**What the task asks**
Starting with the line that contains "分析原因：由于一开始随机初始", copy every line through the end of the data below, exactly and with nothing added.

Excerpts from a dataset:
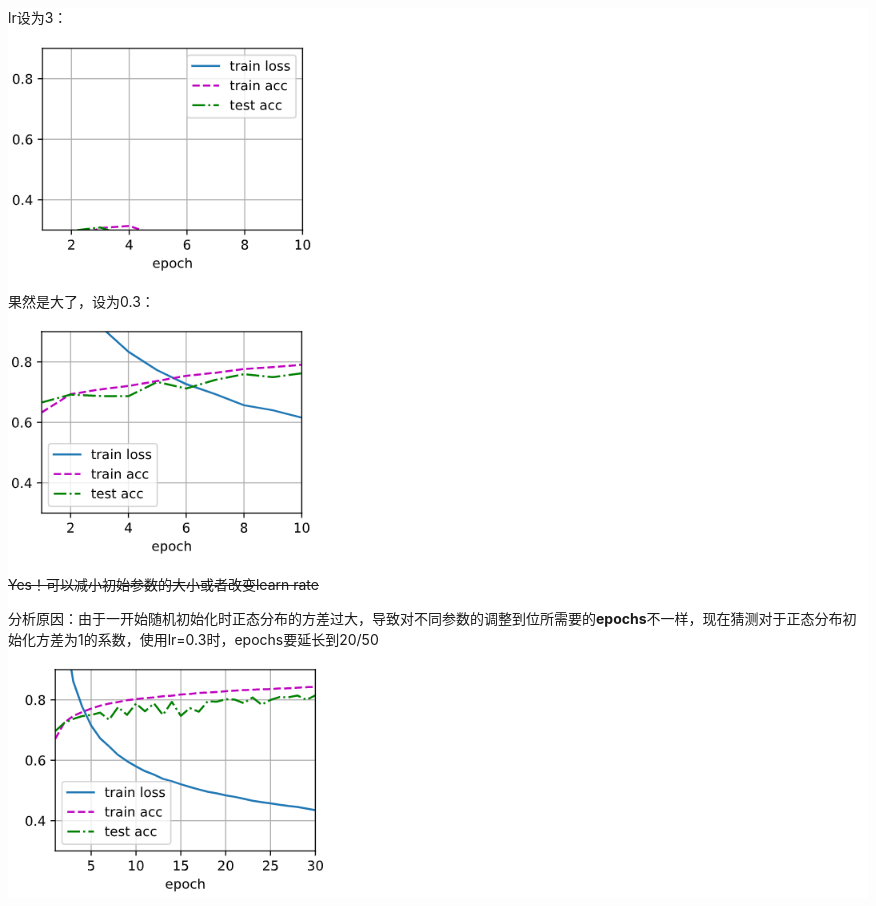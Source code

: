 lr设为3：

<img src="https://raw.githubusercontent.com/NepNeppp/Markdown4Zhihu/master/Data/1_神经网络的基本概念和操作/image-20211212202735779.png" alt="image-20211212202735779" style="zoom: 80%;" />

果然是大了，设为0.3：

<img src="https://raw.githubusercontent.com/NepNeppp/Markdown4Zhihu/master/Data/1_神经网络的基本概念和操作/image-20211212202938523.png" alt="image-20211212202938523" style="zoom: 80%;" />

~~Yes！可以减小初始参数的大小或者改变learn rate~~

分析原因：由于一开始随机初始化时正态分布的方差过大，导致对不同参数的调整到位所需要的**epochs**不一样，现在猜测对于正态分布初始化方差为1的系数，使用lr=0.3时，epochs要延长到20/50

<img src="https://raw.githubusercontent.com/NepNeppp/Markdown4Zhihu/master/Data/1_神经网络的基本概念和操作/image-20211212204338133.png" alt="image-20211212204338133" style="zoom: 80%;" />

**Exercise solution**
分析原因：由于一开始随机初始化时正态分布的方差过大，导致对不同参数的调整到位所需要的**epochs**不一样，现在猜测对于正态分布初始化方差为1的系数，使用lr=0.3时，epochs要延长到20/50

<img src="https://raw.githubusercontent.com/NepNeppp/Markdown4Zhihu/master/Data/1_神经网络的基本概念和操作/image-20211212204338133.png" alt="image-20211212204338133" style="zoom: 80%;" />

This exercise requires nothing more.